## Exercise description
Word for word, restate the lines from the start of the data below through the line containing "parameter. (Examples below)".

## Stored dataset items
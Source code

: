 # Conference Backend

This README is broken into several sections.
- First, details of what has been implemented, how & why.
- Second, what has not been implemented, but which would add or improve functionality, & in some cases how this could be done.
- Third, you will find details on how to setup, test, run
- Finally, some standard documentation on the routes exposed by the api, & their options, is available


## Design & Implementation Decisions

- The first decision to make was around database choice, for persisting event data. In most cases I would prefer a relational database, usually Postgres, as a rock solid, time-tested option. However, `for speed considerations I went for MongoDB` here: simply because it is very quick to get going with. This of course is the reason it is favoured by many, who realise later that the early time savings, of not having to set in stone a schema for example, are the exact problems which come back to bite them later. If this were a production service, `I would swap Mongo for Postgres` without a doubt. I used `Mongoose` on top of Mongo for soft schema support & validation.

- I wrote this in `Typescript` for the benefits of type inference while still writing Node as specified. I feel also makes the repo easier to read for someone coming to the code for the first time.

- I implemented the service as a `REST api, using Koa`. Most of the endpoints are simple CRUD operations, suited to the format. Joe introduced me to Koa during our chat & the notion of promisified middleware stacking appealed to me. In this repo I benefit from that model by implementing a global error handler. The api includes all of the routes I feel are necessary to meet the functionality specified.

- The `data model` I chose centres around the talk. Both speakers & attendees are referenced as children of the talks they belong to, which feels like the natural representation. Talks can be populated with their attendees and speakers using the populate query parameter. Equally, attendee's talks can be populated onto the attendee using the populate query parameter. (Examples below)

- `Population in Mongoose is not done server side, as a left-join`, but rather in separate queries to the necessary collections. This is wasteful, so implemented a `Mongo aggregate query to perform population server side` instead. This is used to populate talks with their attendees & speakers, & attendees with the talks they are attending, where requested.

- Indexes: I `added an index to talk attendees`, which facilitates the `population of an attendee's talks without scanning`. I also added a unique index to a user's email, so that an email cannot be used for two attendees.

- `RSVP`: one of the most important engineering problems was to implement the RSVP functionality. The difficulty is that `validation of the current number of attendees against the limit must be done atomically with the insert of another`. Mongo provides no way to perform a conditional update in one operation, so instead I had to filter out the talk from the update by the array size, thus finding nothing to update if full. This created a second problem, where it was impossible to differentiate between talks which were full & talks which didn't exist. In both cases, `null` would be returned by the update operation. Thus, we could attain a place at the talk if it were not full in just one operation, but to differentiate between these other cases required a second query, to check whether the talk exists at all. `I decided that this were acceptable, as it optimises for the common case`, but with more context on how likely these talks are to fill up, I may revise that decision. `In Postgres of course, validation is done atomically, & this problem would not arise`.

## Task response
Source code

: # Conference Backend

This README is broken into several sections.
- First, details of what has been implemented, how & why.
- Second, what has not been implemented, but which would add or improve functionality, & in some cases how this could be done.
- Third, you will find details on how to setup, test, run
- Finally, some standard documentation on the routes exposed by the api, & their options, is available


## Design & Implementation Decisions

- The first decision to make was around database choice, for persisting event data. In most cases I would prefer a relational database, usually Postgres, as a rock solid, time-tested option. However, `for speed considerations I went for MongoDB` here: simply because it is very quick to get going with. This of course is the reason it is favoured by many, who realise later that the early time savings, of not having to set in stone a schema for example, are the exact problems which come back to bite them later. If this were a production service, `I would swap Mongo for Postgres` without a doubt. I used `Mongoose` on top of Mongo for soft schema support & validation.

- I wrote this in `Typescript` for the benefits of type inference while still writing Node as specified. I feel also makes the repo easier to read for someone coming to the code for the first time.

- I implemented the service as a `REST api, using Koa`. Most of the endpoints are simple CRUD operations, suited to the format. Joe introduced me to Koa during our chat & the notion of promisified middleware stacking appealed to me. In this repo I benefit from that model by implementing a global error handler. The api includes all of the routes I feel are necessary to meet the functionality specified.

- The `data model` I chose centres around the talk. Both speakers & attendees are referenced as children of the talks they belong to, which feels like the natural representation. Talks can be populated with their attendees and speakers using the populate query parameter. Equally, attendee's talks can be populated onto the attendee using the populate query parameter. (Examples below)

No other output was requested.